Mastodon is a decentralized social networking platform. Users are members of a specific Mastodon instance, and servers are capable of joining other servers to form a federated social network.
I wanted to start exploring Mastodon usage, and perform exploratory data analysis of user activity, server popularity and language usage. I used distributed stream processing tools to collect data from multiple instances to get a glimpse into what’s happening in the fediverse.

This article covers the tools for data collection and processing (Apache Kafka stream processing). If this doesn’t interest you, you can jump straight to the data analysis (DuckDB and Seaborn). For the enthusiastic, you can run the code.

Tools used

Mastodon.py — Python library for interacting with the Mastodon API
Apache Kafka — distributed event streaming platform
DuckDB — in-process SQL OLAP database and the HTTPFS DuckDB extension for reading remote/writing remote files of object storage using the S3 API
MinIO — S3 compatible server
Seaborn — visualization library

Data Collection — The Mastodon Listener

If you’re not interested in the data collection… jump straight to the data analysis.

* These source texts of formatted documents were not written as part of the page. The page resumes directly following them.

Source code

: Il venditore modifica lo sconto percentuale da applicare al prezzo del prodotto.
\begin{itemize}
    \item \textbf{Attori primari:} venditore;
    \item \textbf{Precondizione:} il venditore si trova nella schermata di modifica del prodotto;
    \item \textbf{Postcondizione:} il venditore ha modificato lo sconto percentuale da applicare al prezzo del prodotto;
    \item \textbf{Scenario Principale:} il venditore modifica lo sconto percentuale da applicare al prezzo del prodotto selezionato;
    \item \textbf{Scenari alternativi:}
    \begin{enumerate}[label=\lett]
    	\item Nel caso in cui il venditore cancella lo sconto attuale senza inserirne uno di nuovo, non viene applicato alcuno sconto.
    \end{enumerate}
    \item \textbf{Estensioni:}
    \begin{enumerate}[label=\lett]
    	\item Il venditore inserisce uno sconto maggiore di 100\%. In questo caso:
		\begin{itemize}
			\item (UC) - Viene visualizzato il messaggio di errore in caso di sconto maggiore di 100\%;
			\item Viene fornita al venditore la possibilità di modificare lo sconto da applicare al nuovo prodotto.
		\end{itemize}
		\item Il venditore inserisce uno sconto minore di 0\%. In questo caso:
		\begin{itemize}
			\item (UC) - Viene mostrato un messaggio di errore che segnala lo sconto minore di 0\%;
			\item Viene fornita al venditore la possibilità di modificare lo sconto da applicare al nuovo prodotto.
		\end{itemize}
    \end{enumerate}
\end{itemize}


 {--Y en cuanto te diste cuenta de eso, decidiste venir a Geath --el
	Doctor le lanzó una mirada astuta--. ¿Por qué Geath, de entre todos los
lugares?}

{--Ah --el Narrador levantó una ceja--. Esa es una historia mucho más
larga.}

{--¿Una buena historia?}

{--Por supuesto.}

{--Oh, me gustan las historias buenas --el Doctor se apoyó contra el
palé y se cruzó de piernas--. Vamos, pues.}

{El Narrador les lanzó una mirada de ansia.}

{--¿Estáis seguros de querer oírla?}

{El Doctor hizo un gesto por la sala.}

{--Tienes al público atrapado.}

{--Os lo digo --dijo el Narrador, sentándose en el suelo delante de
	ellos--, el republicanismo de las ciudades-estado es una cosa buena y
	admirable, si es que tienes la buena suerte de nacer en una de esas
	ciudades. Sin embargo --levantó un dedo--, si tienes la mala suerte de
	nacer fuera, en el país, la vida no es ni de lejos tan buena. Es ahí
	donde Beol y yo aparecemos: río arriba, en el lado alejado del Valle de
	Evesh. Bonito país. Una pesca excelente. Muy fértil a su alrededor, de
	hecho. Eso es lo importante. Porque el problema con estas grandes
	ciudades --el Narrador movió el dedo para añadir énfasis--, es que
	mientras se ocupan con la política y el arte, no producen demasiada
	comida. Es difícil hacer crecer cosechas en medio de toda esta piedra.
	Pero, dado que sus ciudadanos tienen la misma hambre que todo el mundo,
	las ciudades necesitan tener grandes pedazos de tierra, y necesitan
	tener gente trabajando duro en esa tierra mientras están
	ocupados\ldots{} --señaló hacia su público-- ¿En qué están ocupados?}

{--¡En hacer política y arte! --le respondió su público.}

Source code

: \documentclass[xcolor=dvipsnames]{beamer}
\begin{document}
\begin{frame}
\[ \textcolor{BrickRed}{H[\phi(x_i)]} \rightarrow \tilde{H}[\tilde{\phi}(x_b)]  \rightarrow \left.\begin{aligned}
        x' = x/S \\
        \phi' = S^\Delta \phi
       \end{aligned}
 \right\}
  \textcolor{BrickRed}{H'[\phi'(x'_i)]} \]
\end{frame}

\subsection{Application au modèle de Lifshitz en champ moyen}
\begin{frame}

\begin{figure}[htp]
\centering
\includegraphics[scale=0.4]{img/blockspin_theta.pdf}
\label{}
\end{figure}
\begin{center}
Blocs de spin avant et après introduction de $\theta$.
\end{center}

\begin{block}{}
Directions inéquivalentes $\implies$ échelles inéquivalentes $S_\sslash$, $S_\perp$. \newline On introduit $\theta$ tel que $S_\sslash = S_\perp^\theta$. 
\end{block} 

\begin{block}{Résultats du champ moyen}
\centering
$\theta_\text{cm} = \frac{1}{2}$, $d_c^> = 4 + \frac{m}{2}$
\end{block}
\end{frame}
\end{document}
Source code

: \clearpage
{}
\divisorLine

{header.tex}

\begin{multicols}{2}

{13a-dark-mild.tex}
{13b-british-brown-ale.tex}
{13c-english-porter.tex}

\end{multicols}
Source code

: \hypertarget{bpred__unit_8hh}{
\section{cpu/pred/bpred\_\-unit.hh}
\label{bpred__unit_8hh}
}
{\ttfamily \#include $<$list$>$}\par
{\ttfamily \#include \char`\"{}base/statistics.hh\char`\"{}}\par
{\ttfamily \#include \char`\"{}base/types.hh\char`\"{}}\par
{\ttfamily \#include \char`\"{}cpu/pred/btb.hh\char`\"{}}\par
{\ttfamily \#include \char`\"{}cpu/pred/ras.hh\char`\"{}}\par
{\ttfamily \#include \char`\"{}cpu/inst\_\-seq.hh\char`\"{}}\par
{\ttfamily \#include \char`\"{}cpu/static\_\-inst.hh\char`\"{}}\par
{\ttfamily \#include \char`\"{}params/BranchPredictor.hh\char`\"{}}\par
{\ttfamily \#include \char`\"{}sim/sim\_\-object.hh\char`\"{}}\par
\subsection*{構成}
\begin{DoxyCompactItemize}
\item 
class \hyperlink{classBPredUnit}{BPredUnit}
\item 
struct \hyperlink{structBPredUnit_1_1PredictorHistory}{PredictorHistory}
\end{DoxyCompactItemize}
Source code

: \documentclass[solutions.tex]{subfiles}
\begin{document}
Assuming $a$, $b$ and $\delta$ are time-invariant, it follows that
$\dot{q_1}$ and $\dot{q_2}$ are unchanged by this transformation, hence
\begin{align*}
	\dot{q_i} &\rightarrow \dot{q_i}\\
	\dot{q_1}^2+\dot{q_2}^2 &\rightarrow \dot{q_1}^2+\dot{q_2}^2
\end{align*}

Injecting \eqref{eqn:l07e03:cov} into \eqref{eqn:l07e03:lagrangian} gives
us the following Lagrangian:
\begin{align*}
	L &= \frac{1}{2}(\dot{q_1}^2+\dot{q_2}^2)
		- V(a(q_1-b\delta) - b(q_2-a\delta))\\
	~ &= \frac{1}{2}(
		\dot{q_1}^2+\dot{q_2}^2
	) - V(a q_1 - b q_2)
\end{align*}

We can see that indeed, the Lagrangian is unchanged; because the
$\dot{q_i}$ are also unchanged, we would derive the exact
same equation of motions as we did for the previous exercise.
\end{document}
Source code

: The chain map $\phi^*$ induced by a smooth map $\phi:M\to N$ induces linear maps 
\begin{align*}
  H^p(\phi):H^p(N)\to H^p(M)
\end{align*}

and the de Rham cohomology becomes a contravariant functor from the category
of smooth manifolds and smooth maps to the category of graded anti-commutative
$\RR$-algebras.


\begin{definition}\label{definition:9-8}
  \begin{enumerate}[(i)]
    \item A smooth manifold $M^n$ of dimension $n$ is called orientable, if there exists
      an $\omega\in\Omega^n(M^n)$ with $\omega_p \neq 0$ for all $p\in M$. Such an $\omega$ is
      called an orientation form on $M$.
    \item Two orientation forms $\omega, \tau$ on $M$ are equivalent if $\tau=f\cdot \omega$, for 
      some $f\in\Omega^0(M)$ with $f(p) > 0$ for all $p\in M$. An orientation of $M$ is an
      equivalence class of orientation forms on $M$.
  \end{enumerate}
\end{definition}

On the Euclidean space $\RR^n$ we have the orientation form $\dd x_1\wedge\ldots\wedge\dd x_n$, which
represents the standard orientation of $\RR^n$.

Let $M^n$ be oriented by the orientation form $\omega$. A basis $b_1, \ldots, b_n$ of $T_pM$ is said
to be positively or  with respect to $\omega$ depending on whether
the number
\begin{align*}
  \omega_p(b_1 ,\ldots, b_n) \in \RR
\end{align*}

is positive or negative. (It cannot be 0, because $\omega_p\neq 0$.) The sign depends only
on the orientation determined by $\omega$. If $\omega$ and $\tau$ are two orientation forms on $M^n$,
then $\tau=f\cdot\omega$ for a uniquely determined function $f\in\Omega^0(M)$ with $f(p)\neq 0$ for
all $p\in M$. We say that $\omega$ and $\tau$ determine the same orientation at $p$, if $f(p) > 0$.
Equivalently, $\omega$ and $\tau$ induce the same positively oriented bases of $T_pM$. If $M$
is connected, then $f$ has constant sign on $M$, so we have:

There is a large collection of Mastodon servers with various subjects, topics, and interesting communities. Accessing a public stream is generally possible without authenticating, so no account is required to work out what’s happening on each server.

Not every message is sent to every server in the decentralized Mastodon network. Generally, public toots from instance A will only be sent to instance B if a user from B follows that user from A.

I wrote a Python application, mastodonlisten, to listen for public posts from a given server. I could collect toots from popular and niche instances by running multiple listeners. Each Python listener collects public toots from that server and publishes them to a private Kafka broker. This code illustrates how multiple Mastodon listeners can be run in the background:

python mastodonlisten.py --baseURL https://mastodon.social --enableKafka &

python mastodonlisten.py --baseURL https://universeodon.com --enableKafka &

python mastodonlisten.py --baseURL https://hachyderm.io --enableKafka &

Kafka Connect

I’ve now got multiple Mastodon listeners feeding public posts from multiple servers into a single Kafka topic. My next task is to understand what’s happening with all this activity from the decentralised network.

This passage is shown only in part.